### EXERCISE OBJECTIVE:
Return, in their exact form, the lines that lie between the start of the data below and the line containing "Cb channel of YCbCr\\", with both ends included.

### Stored data:

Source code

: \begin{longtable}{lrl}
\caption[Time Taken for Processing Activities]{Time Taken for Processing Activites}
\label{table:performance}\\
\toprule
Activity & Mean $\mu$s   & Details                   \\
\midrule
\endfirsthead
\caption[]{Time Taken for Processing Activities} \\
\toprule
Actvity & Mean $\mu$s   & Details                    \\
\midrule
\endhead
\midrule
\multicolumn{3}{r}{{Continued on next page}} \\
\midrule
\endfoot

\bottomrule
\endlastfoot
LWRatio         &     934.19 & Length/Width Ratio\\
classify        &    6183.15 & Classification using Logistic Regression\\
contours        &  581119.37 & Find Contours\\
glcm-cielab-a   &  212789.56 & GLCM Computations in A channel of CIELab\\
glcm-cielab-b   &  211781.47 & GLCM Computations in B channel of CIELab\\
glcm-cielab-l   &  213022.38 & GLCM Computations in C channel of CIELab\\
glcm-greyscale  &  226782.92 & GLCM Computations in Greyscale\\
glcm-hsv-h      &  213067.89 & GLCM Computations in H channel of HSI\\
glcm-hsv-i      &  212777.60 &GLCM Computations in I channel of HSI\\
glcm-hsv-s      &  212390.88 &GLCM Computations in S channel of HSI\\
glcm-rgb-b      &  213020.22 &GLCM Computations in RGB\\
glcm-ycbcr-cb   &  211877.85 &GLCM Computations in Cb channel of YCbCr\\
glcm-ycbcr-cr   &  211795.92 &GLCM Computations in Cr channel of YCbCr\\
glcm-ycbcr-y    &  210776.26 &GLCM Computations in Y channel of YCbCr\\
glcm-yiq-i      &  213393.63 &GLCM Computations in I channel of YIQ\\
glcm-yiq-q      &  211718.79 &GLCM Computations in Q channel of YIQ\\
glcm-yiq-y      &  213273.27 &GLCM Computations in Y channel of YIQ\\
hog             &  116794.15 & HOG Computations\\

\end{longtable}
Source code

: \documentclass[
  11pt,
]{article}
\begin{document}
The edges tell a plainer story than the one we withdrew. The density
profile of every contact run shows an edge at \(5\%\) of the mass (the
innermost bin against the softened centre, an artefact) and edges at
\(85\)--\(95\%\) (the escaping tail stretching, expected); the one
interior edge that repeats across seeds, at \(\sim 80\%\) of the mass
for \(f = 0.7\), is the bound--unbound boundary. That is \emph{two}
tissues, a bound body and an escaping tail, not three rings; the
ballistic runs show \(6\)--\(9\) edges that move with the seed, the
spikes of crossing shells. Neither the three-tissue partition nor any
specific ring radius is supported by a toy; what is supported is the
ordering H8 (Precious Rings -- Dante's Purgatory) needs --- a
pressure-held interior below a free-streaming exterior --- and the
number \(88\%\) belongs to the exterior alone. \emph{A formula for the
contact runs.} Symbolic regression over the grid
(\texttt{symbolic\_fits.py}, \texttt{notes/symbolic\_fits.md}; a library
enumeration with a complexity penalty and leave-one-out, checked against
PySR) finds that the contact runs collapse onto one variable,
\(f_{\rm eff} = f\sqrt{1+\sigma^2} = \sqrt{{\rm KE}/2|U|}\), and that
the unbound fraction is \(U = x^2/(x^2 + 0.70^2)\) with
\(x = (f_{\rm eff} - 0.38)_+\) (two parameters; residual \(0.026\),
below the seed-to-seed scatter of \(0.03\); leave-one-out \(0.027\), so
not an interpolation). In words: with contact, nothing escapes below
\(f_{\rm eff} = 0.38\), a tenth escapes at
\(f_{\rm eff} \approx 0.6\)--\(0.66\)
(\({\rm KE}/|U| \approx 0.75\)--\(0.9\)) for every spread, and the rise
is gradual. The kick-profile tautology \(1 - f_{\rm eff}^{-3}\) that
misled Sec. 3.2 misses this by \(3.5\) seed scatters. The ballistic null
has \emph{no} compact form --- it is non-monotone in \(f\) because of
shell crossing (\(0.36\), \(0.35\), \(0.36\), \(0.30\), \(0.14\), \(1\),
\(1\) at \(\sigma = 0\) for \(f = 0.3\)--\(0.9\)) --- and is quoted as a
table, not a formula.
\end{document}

### EXERCISE RESPONSE:
Source code

: \begin{longtable}{lrl}
\caption[Time Taken for Processing Activities]{Time Taken for Processing Activites}
\label{table:performance}\\
\toprule
Activity & Mean $\mu$s   & Details                   \\
\midrule
\endfirsthead
\caption[]{Time Taken for Processing Activities} \\
\toprule
Actvity & Mean $\mu$s   & Details                    \\
\midrule
\endhead
\midrule
\multicolumn{3}{r}{{Continued on next page}} \\
\midrule
\endfoot

\bottomrule
\endlastfoot
LWRatio         &     934.19 & Length/Width Ratio\\
classify        &    6183.15 & Classification using Logistic Regression\\
contours        &  581119.37 & Find Contours\\
glcm-cielab-a   &  212789.56 & GLCM Computations in A channel of CIELab\\
glcm-cielab-b   &  211781.47 & GLCM Computations in B channel of CIELab\\
glcm-cielab-l   &  213022.38 & GLCM Computations in C channel of CIELab\\
glcm-greyscale  &  226782.92 & GLCM Computations in Greyscale\\
glcm-hsv-h      &  213067.89 & GLCM Computations in H channel of HSI\\
glcm-hsv-i      &  212777.60 &GLCM Computations in I channel of HSI\\
glcm-hsv-s      &  212390.88 &GLCM Computations in S channel of HSI\\
glcm-rgb-b      &  213020.22 &GLCM Computations in RGB\\
glcm-ycbcr-cb   &  211877.85 &GLCM Computations in Cb channel of YCbCr\\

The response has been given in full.